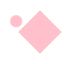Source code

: body, html {
    height: 100%;
    margin: 0;
    font: 400 15px/1.8 "Lato", sans-serif;
    color: #777;
  }
  
  .bgimg-1, .bgimg-2, .bgimg-3 {
    position: relative;
    opacity: 0.65;
    background-attachment: fixed;
    background-position: center;
    background-repeat: no-repeat;
    background-size: cover;
  
  }
  .bgimg-1 {
    background-image: url("bgimg1.jpg");
    min-height: 100%;
  }
  
  .bgimg-2 {
    background-image: url("bgimg2.jpg");
    min-height: 400px;
  }
  
  .bgimg-3 {
    background-image: url("img_parallax3.jpg");
    min-height: 400px;
  }
  
  .caption {
    position: absolute;
    left: 0;
    top: 50%;
    width: 100%;
    text-align: center;
    color: #000;
  }
  
  .caption span.border {
    background-color: #111;
    color: #fff;
    padding: 18px;
    font-size: 25px;
    letter-spacing: 10px;
  }
  
  h3 {
    letter-spacing: 5px;
    text-transform: uppercase;
    font: 20px "Lato", sans-serif;
    color: #111;
  }
  
  /* Turn off parallax scrolling for tablets and phones */
  @media only screen and (max-device-width: 1024px) {
    .bgimg-1, .bgimg-2, .bgimg-3 {
      background-attachment: scroll;
    }
  }


<style>
  .back {
    position: fixed;
    padding: 0;
    margin: 0;
    top: 0;
    left: 0;
    width: 100%;
    height: 100%;
    background: white;
    animation-name: backdiv;
    animation-duration: 1s;
    animation-iteration-count: infinite;
  }

  .heart {
    position: absolute;
    margin: auto;
    top: 0;
    right: 0;
    bottom: 0;
    left: 0;
    background-color: pink;
    height: 50px;
    width: 50px;
    transform: rotate(-45deg);
    animation-name: beat;
    animation-duration: 1s;
    animation-iteration-count: infinite;
  }
  .heart:after {
    background-color: pink;
    content: "";
    border-radius: 50%;
    position: absolute;
    width: 20px;
    height: 20px;
    top: 0px;
    left: 25px;
  }
  .heart:before {
    background-color: pink;
    content: "";
    border-radius: 50%;
    position: absolute;
    width: 20px;
    height: 20px;
    top: -25px;
    left: 0px;
  }

  @keyframes backdiv {
    50% {
      background: #ffe6f2;
    }
  }

  @keyframes beat {
    0% {
      transform: scale(1) rotate(-45deg);
    }
    50% {
      transform: scale(0.6) rotate(-45deg);
    }
  }

</style>
<div class="back"></div>
<div class="heart"></div>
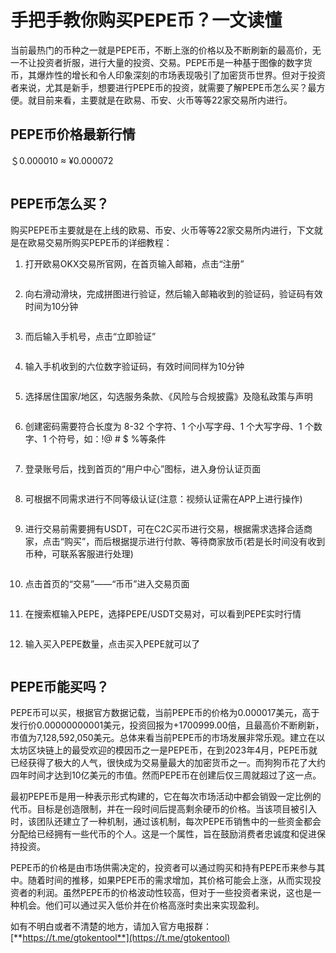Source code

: # 手把手教你购买PEPE币？一文读懂

当前最热门的币种之一就是PEPE币，不断上涨的价格以及不断刷新的最高价，无一不让投资者折服，进行大量的投资、交易。PEPE币是一种基于图像的数字货币，其爆炸性的增长和令人印象深刻的市场表现吸引了加密货币世界。但对于投资者来说，尤其是新手，想要进行PEPE币的投资，就需要了解PEPE币怎么买？最方便。就目前来看，主要就是在欧易、币安、火币等等22家交易所内进行。

## PEPE币价格最新行情

＄0.000010 ≈ ¥0.000072

<figure><img src="../../.gitbook/assets/1 (41).png" alt=""><figcaption></figcaption></figure>

## PEPE币怎么买？

购买PEPE币主要就是在上线的欧易、币安、火币等等22家交易所内进行，下文就是在欧易交易所购买PEPE币的详细教程：

1. 打开欧易OKX交易所官网，在首页输入邮箱，点击“注册”

<figure><img src="../../.gitbook/assets/202410072227531002.jpg" alt=""><figcaption></figcaption></figure>

2. 向右滑动滑块，完成拼图进行验证，然后输入邮箱收到的验证码，验证码有效时间为10分钟

<figure><img src="../../.gitbook/assets/202410072227531002 (1).jpg" alt=""><figcaption></figcaption></figure>

3. 而后输入手机号，点击“立即验证”

<figure><img src="../../.gitbook/assets/202410072227531002 (2).jpg" alt=""><figcaption></figcaption></figure>

4. 输入手机收到的六位数字验证码，有效时间同样为10分钟

<figure><img src="../../.gitbook/assets/202410072227531002 (3).jpg" alt=""><figcaption></figcaption></figure>

5. 选择居住国家/地区，勾选服务条款、《风险与合规披露》及隐私政策与声明

<figure><img src="../../.gitbook/assets/202410072227531002 (4).jpg" alt=""><figcaption></figcaption></figure>

6. 创建密码需要符合长度为 8-32 个字符、1 个小写字母、1 个大写字母、1 个数字、1 个符号，如：!@ # $ %等条件

<figure><img src="../../.gitbook/assets/202410072227531002 (5).jpg" alt=""><figcaption></figcaption></figure>

7. 登录账号后，找到首页的“用户中心”图标，进入身份认证页面

<figure><img src="../../.gitbook/assets/202410072227531002 (6).jpg" alt=""><figcaption></figcaption></figure>

8. 可根据不同需求进行不同等级认证(注意：视频认证需在APP上进行操作)

<figure><img src="../../.gitbook/assets/202410072227531002 (7).jpg" alt=""><figcaption></figcaption></figure>

9. 进行交易前需要拥有USDT，可在C2C买币进行交易，根据需求选择合适商家，点击“购买”，而后根据提示进行付款、等待商家放币(若是长时间没有收到币种，可联系客服进行处理)

<figure><img src="../../.gitbook/assets/202410072227531002 (8).jpg" alt=""><figcaption></figcaption></figure>

10. 点击首页的“交易”——“币币”进入交易页面

<figure><img src="../../.gitbook/assets/202410072227531002 (9).jpg" alt=""><figcaption></figcaption></figure>

11. 在搜索框输入PEPE，选择PEPE/USDT交易对，可以看到PEPE实时行情

<figure><img src="../../.gitbook/assets/202410072227531002 (10).jpg" alt=""><figcaption></figcaption></figure>

12. 输入买入PEPE数量，点击买入PEPE就可以了

<figure><img src="../../.gitbook/assets/202410072227531002 (11).jpg" alt=""><figcaption></figcaption></figure>

## PEPE币能买吗？

PEPE币可以买，根据官方数据记载，当前PEPE币的价格为0.000017美元，高于发行价0.00000000001美元，投资回报为+1700999.00倍，且最高价不断刷新，市值为7,128,592,050美元。总体来看当前PEPE币的市场发展非常乐观。建立在以太坊区块链上的最受欢迎的模因币之一是PEPE币，在到2023年4月，PEPE币就已经获得了极大的人气，很快成为交易量最大的加密货币之一。而狗狗币花了大约四年时间才达到10亿美元的市值。然而PEPE币在创建后仅三周就超过了这一点。

最初PEPE币是用一种表示形式构建的，它在每次市场活动中都会销毁一定比例的代币。目标是创造限制，并在一段时间后提高剩余硬币的价格。当该项目被引入时，该团队还建立了一种机制，通过该机制，每次PEPE币销售中的一些资金都会分配给已经拥有一些代币的个人。这是一个属性，旨在鼓励消费者忠诚度和促进保持投资。

PEPE币的价格是由市场供需决定的，投资者可以通过购买和持有PEPE币来参与其中。随着时间的推移，如果PEPE币的需求增加，其价格可能会上涨，从而实现投资者的利润。虽然PEPE币的价格波动性较高，但对于一些投资者来说，这也是一种机会。他们可以通过买入低价并在价格高涨时卖出来实现盈利。

如有不明白或者不清楚的地方，请加入官方电报群：[**https://t.me/gtokentool**](https://t.me/gtokentool)
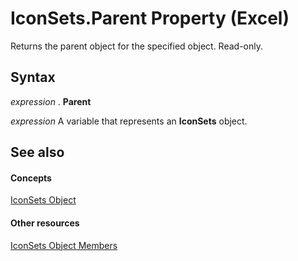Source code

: 
# IconSets.Parent Property (Excel)

Returns the parent object for the specified object. Read-only.


## Syntax

 _expression_ . **Parent**

 _expression_ A variable that represents an **IconSets** object.


## See also


#### Concepts


[IconSets Object](2197741e-8139-0098-d194-610fa28fa6c8.md)
#### Other resources


[IconSets Object Members](c752bd83-a4a8-a5b3-497e-4d320e433d4a.md)
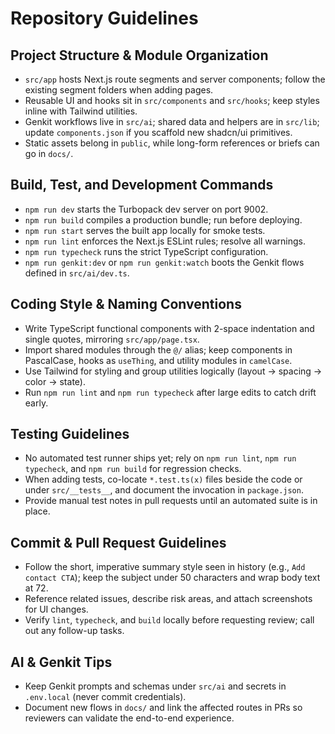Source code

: # Repository Guidelines

## Project Structure & Module Organization
- `src/app` hosts Next.js route segments and server components; follow the existing segment folders when adding pages.
- Reusable UI and hooks sit in `src/components` and `src/hooks`; keep styles inline with Tailwind utilities.
- Genkit workflows live in `src/ai`; shared data and helpers are in `src/lib`; update `components.json` if you scaffold new shadcn/ui primitives.
- Static assets belong in `public`, while long-form references or briefs can go in `docs/`.

## Build, Test, and Development Commands
- `npm run dev` starts the Turbopack dev server on port 9002.
- `npm run build` compiles a production bundle; run before deploying.
- `npm run start` serves the built app locally for smoke tests.
- `npm run lint` enforces the Next.js ESLint rules; resolve all warnings.
- `npm run typecheck` runs the strict TypeScript configuration.
- `npm run genkit:dev` or `npm run genkit:watch` boots the Genkit flows defined in `src/ai/dev.ts`.

## Coding Style & Naming Conventions
- Write TypeScript functional components with 2-space indentation and single quotes, mirroring `src/app/page.tsx`.
- Import shared modules through the `@/` alias; keep components in PascalCase, hooks as `useThing`, and utility modules in `camelCase`.
- Use Tailwind for styling and group utilities logically (layout → spacing → color → state).
- Run `npm run lint` and `npm run typecheck` after large edits to catch drift early.

## Testing Guidelines
- No automated test runner ships yet; rely on `npm run lint`, `npm run typecheck`, and `npm run build` for regression checks.
- When adding tests, co-locate `*.test.ts(x)` files beside the code or under `src/__tests__`, and document the invocation in `package.json`.
- Provide manual test notes in pull requests until an automated suite is in place.

## Commit & Pull Request Guidelines
- Follow the short, imperative summary style seen in history (e.g., `Add contact CTA`); keep the subject under 50 characters and wrap body text at 72.
- Reference related issues, describe risk areas, and attach screenshots for UI changes.
- Verify `lint`, `typecheck`, and `build` locally before requesting review; call out any follow-up tasks.

## AI & Genkit Tips
- Keep Genkit prompts and schemas under `src/ai` and secrets in `.env.local` (never commit credentials).
- Document new flows in `docs/` and link the affected routes in PRs so reviewers can validate the end-to-end experience.
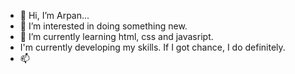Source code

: - 👋 Hi, I’m Arpan...
- 👀 I’m interested in doing something new.
- 🌱 I’m currently learning html, css and javasript.
-  I'm currently developing my skills. If I got chance, I do definitely.
- 📫 

<!---
arpandal/arpandal is a ✨ special ✨ repository because its `README.md` (this file) appears on your GitHub profile.
You can click the Preview link to take a look at your changes.
--->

> **WHAT YOU HAVE TO DO**
From the material above, reproduce only what runs from the line holding "如有不明白或者不清楚的地方，" down to the line holding "strict TypeScript configuration.", both included, pictures excluded.

> **ANSWER BOX**
如有不明白或者不清楚的地方，请加入官方电报群：[**https://t.me/gtokentool**](https://t.me/gtokentool)
Source code

: 
# IconSets.Parent Property (Excel)

Returns the parent object for the specified object. Read-only.


## Syntax

 _expression_ . **Parent**

 _expression_ A variable that represents an **IconSets** object.


## See also


#### Concepts


[IconSets Object](2197741e-8139-0098-d194-610fa28fa6c8.md)
#### Other resources


[IconSets Object Members](c752bd83-a4a8-a5b3-497e-4d320e433d4a.md)
Source code

: # Repository Guidelines

## Project Structure & Module Organization
- `src/app` hosts Next.js route segments and server components; follow the existing segment folders when adding pages.
- Reusable UI and hooks sit in `src/components` and `src/hooks`; keep styles inline with Tailwind utilities.
- Genkit workflows live in `src/ai`; shared data and helpers are in `src/lib`; update `components.json` if you scaffold new shadcn/ui primitives.
- Static assets belong in `public`, while long-form references or briefs can go in `docs/`.

## Build, Test, and Development Commands
- `npm run dev` starts the Turbopack dev server on port 9002.
- `npm run build` compiles a production bundle; run before deploying.
- `npm run start` serves the built app locally for smoke tests.
- `npm run lint` enforces the Next.js ESLint rules; resolve all warnings.
- `npm run typecheck` runs the strict TypeScript configuration.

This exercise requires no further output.